From the Desk of Dr. Misha Galperin

Our challenge today is no less significant than in Persia, and it will require our joint intellectual, emotional, and financial resources to solve it.

Dear Friends,

In a few days, Purim will be upon us. Many of us will dress in costume. Others of us will hear the megilla, or Scroll of Esther, read in synagogue and then join together for a festive meal. We have a mandate to give tzedaka on Purim, and also to give gifts to our friends, to celebrate our ancient victory. Some of us will have a drink to commemorate the many wine parties in the book.

In many ways, the Book of Esther is a blueprint for Jewish success. The megilla ends with Esther as winner of a beauty pageant and savior of her people, and Mordechai appointed as second to the king of Persia and its 127 provinces. They both achieved political power through different means: Esther, initially through her looks, and Mordechai through his loyalty (he revealed a conspiracy to kill the king). But their real success comes only when they stand up for what they believe in, leverage their joint wisdom, and transform power into influence.

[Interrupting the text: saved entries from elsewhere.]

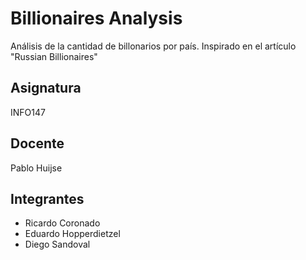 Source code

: # Billionaires Analysis

Análisis de la cantidad de billonarios por país. Inspirado en el artículo "Russian Billionaires"

## Asignatura

INFO147

## Docente

Pablo Huijse

## Integrantes

* Ricardo Coronado
* Eduardo Hopperdietzel
* Diego Sandoval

On multiple occasions, Esther and Mordechai gather the Jews to mark sadness and celebration. Initially, they gather the Jews to mourn the fate determined by Haman’s evil decree (feel free to blot out his name with your delete button!). They wear sackcloth and ashes. Mordechai takes his case to the king’s gate to protest. Esther gathers the Jews to fast on her behalf when she approaches the king to beg for her people’s salvation. Later, Mordechai and Esther gather the Jews in self-defense, and then in celebration when the Jews were victorious and averted Haman’s decree.

This repeated gathering makes sense if you are trying to create community, especially in the Diaspora, where you lack autonomy and the ability to self-govern. You need strength in numbers. You need to know who your friends are. You need company in your misery, and friends in your happiness. You need to make the case for Jewish peoplehood.

I think of Esther and her message of gathering Jews, again and again, when I reflect on The Jewish Agency's work on fostering the development of the Joint Government of Israel and World Jewry's Initiative to Secure a Thriving Jewish Future. Our challenge today is no less significant than in Persia, and it will require the marshaling of our joint intellectual, emotional, and financial resources to solve it. We have been enlisting thousands in this conversation, and we need to engage even more. It enables us to find strength, not only in our numbers, but also in our common history and values, joint dreams and shared homeland. It helps us stop and celebrate our enormous impact on the world.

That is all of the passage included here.